(Data records)
────────────────
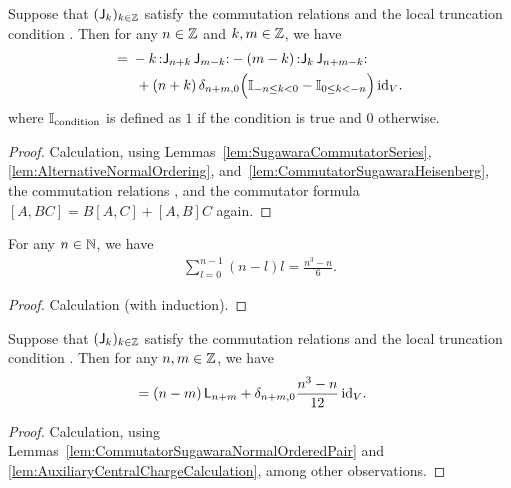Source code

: \begin{lemma}
  \label{lem:CommutatorSugawaraNormalOrderedPair}
  \leanok
  Suppose that $(\mathsf{J}_{k})_{k \in \mathbb{Z}}$ satisfy the commutation relations
  \tagHeiComm{} and the local truncation condition
  \tagHeiTrunc{}. Then for any $n \in \mathbb{Z}$ and $k, m \in \mathbb{Z}$, we have
  \begin{align*}
    [\Loper_n, \normalOrder{\Joper_k \, \Joper_{m-k}}]
    = \; &
    -k \, \normalOrder{\Joper_{n+k} \, \Joper_{m-k}}
    - (m-k) \, \normalOrder{\Joper_{k} \, \Joper_{n+m-k}} \\
      & \; + (n+k) \, \delta_{n+m,0}
        \Big( \indicator{-n \le k < 0} - \indicator{0 \le k < - n} \Big) \, \id_V .
  \end{align*}
  where $\mathbb{I}_{{\mathrm{condition}}}$ is defined as $1$ if the condition is true
  and $0$ otherwise.
\end{lemma}
\begin{proof}
  \leanok
  Calculation, using Lemmas~\ref{lem:SugawaraCommutatorSeries},
  \ref{lem:AlternativeNormalOrdering}, and~\ref{lem:CommutatorSugawaraHeisenberg},
  the commutation relations \tagHeiComm{},
  and the commutator formula $[A,BC] = B[A,C] + [A,B]C$ again.
\end{proof}

\begin{lemma}
  \label{lem:AuxiliaryCentralChargeCalculation}
  \leanok
  For any $n \in \mathbb{N}$, we have
  \begin{align*}
    \sum_{l=0}^{n-1} (n-l) l = \frac{n^3 - n}{6} .
  \end{align*}
\end{lemma}
\begin{proof}
  \leanok
  Calculation (with induction).
\end{proof}

\begin{lemma}
  \label{lem:CommutatorSugawara}
  \leanok
  Suppose that $(\mathsf{J}_{k})_{k \in \mathbb{Z}}$ satisfy the commutation relations
  \tagHeiComm{} and the local truncation condition
  \tagHeiTrunc{}. Then for any $n, m \in \mathbb{Z}$, we have
  \begin{align*}
    [\Loper_n, \Loper_m]
    = \; &
    (n-m) \, \Loper_{n+m} + \delta_{n+m,0} \frac{n^3 - n}{12} \, \id_V .
  \end{align*}
\end{lemma}
\begin{proof}
  \leanok
  Calculation, using Lemmas~\ref{lem:CommutatorSugawaraNormalOrderedPair}
  and \ref{lem:AuxiliaryCentralChargeCalculation}, among other observations.
\end{proof}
────────────────
• Work request: An exact transcription of the data above is needed, without the pictures.

• Response for this exercise:
Source code

: \begin{lemma}
  \label{lem:CommutatorSugawaraNormalOrderedPair}
  \leanok
  Suppose that $(\mathsf{J}_{k})_{k \in \mathbb{Z}}$ satisfy the commutation relations
  \tagHeiComm{} and the local truncation condition
  \tagHeiTrunc{}. Then for any $n \in \mathbb{Z}$ and $k, m \in \mathbb{Z}$, we have
  \begin{align*}
    [\Loper_n, \normalOrder{\Joper_k \, \Joper_{m-k}}]
    = \; &
    -k \, \normalOrder{\Joper_{n+k} \, \Joper_{m-k}}
    - (m-k) \, \normalOrder{\Joper_{k} \, \Joper_{n+m-k}} \\
      & \; + (n+k) \, \delta_{n+m,0}
        \Big( \indicator{-n \le k < 0} - \indicator{0 \le k < - n} \Big) \, \id_V .
  \end{align*}
  where $\mathbb{I}_{{\mathrm{condition}}}$ is defined as $1$ if the condition is true
  and $0$ otherwise.
\end{lemma}
\begin{proof}
  \leanok
  Calculation, using Lemmas~\ref{lem:SugawaraCommutatorSeries},
  \ref{lem:AlternativeNormalOrdering}, and~\ref{lem:CommutatorSugawaraHeisenberg},
  the commutation relations \tagHeiComm{},
  and the commutator formula $[A,BC] = B[A,C] + [A,B]C$ again.
\end{proof}

\begin{lemma}
  \label{lem:AuxiliaryCentralChargeCalculation}
  \leanok
  For any $n \in \mathbb{N}$, we have
  \begin{align*}
    \sum_{l=0}^{n-1} (n-l) l = \frac{n^3 - n}{6} .
  \end{align*}
\end{lemma}
\begin{proof}
  \leanok
  Calculation (with induction).
\end{proof}

\begin{lemma}
  \label{lem:CommutatorSugawara}
  \leanok
  Suppose that $(\mathsf{J}_{k})_{k \in \mathbb{Z}}$ satisfy the commutation relations
  \tagHeiComm{} and the local truncation condition
  \tagHeiTrunc{}. Then for any $n, m \in \mathbb{Z}$, we have
  \begin{align*}
    [\Loper_n, \Loper_m]
    = \; &
    (n-m) \, \Loper_{n+m} + \delta_{n+m,0} \frac{n^3 - n}{12} \, \id_V .
  \end{align*}
\end{lemma}
\begin{proof}
  \leanok
  Calculation, using Lemmas~\ref{lem:CommutatorSugawaraNormalOrderedPair}
  and \ref{lem:AuxiliaryCentralChargeCalculation}, among other observations.
\end{proof}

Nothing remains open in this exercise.